KejiaZhang-Robust
commented
4 days ago Thank you for your kind words! I’m really glad you’re finding the repository helpful. 😊
Regarding your concern about clean accuracy during adversarial training, here are a few suggestions that might help strike a better balance between clean and robust accuracy:
- Initialize with a naturally trained checkpoint: Starting adversarial training from weights obtained via standard (non-adversarial) training can often preserve clean accuracy to a greater extent. This approach has proven particularly effective for models like ViTs.
- Label smoothing: You can enable label smoothing in this project by adjusting the relevant parameters in the .yml configuration file. This technique can help reduce overfitting to adversarial samples, which may indirectly improve clean accuracy.
- Fine-tuning a naturally trained checkpoint: Instead of full adversarial training from scratch, fine-tuning a pre-trained natural model with adversarial training tends to improve robustness while minimizing the drop in clean accuracy. This works as a trade-off, so fine-tuning allows more control over this balance.

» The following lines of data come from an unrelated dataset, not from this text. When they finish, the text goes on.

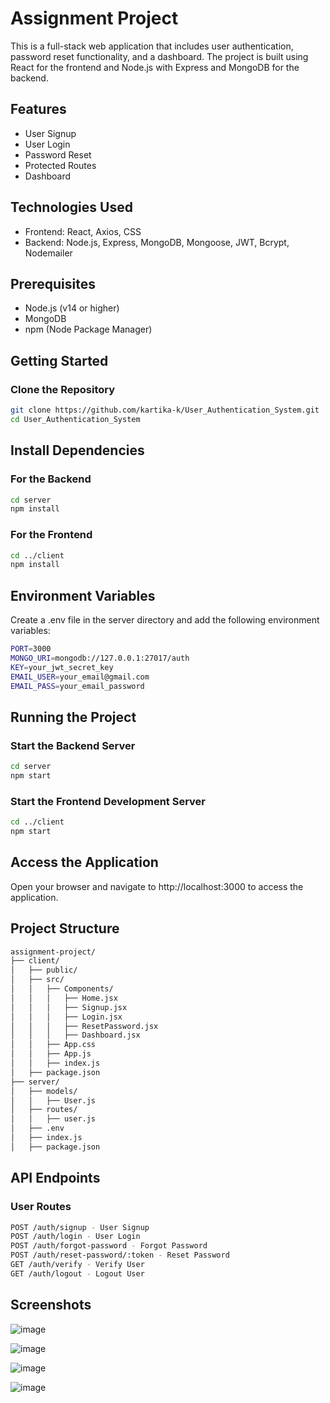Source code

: # Assignment Project

This is a full-stack web application that includes user authentication, password reset functionality, and a dashboard. The project is built using React for the frontend and Node.js with Express and MongoDB for the backend.

## Features

- User Signup
- User Login
- Password Reset
- Protected Routes
- Dashboard

## Technologies Used

- Frontend: React, Axios, CSS
- Backend: Node.js, Express, MongoDB, Mongoose, JWT, Bcrypt, Nodemailer

## Prerequisites

- Node.js (v14 or higher)
- MongoDB
- npm (Node Package Manager)

## Getting Started

### Clone the Repository

```bash
git clone https://github.com/kartika-k/User_Authentication_System.git
cd User_Authentication_System
```
## Install Dependencies

### For the Backend

```bash
cd server
npm install
```

### For the Frontend

```bash
cd ../client
npm install
```

## Environment Variables
Create a .env file in the server directory and add the following environment variables:

```bash
PORT=3000
MONGO_URI=mongodb://127.0.0.1:27017/auth
KEY=your_jwt_secret_key
EMAIL_USER=your_email@gmail.com
EMAIL_PASS=your_email_password
```

## Running the Project
### Start the Backend Server
```bash
cd server
npm start
```

### Start the Frontend Development Server
```bash
cd ../client
npm start
```

## Access the Application
Open your browser and navigate to http://localhost:3000 to access the application.

## Project Structure
```bash
assignment-project/
├── client/
│   ├── public/
│   ├── src/
│   │   ├── Components/
│   │   │   ├── Home.jsx
│   │   │   ├── Signup.jsx
│   │   │   ├── Login.jsx
│   │   │   ├── ResetPassword.jsx
│   │   │   ├── Dashboard.jsx
│   │   ├── App.css
│   │   ├── App.js
│   │   ├── index.js
│   ├── package.json
├── server/
│   ├── models/
│   │   ├── User.js
│   ├── routes/
│   │   ├── user.js
│   ├── .env
│   ├── index.js
│   ├── package.json
```

## API Endpoints
### User Routes
```bash
POST /auth/signup - User Signup
POST /auth/login - User Login
POST /auth/forgot-password - Forgot Password
POST /auth/reset-password/:token - Reset Password
GET /auth/verify - Verify User
GET /auth/logout - Logout User
```
## Screenshots

![image](https://github.com/user-attachments/assets/af6cae30-f0e6-40df-85bd-efab6b261dec)

![image](https://github.com/user-attachments/assets/cf5cd56d-d091-40ee-9171-2126f124a3be)

![image](https://github.com/user-attachments/assets/757ab717-5a75-4840-8c6f-72d71e670d53)

![image](https://github.com/user-attachments/assets/0ad313c9-b0ac-4520-8afc-aa4e4509b596)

Let me know if you need further clarification or assistance with implementation details—I’d be happy to help!
Phd-man
First off, I just want to say thank you for your amazing work on this repository! I've been learning a lot from it.
I’ve noticed that no matter which method of adversarial training I use, the clean accuracy tends to be lower compared to non-adversarial scenarios. Since my project requires high clean accuracy, I was wondering if you have any tips or techniques for improving this, or if there are specific hyperparameters I should focus on tuning.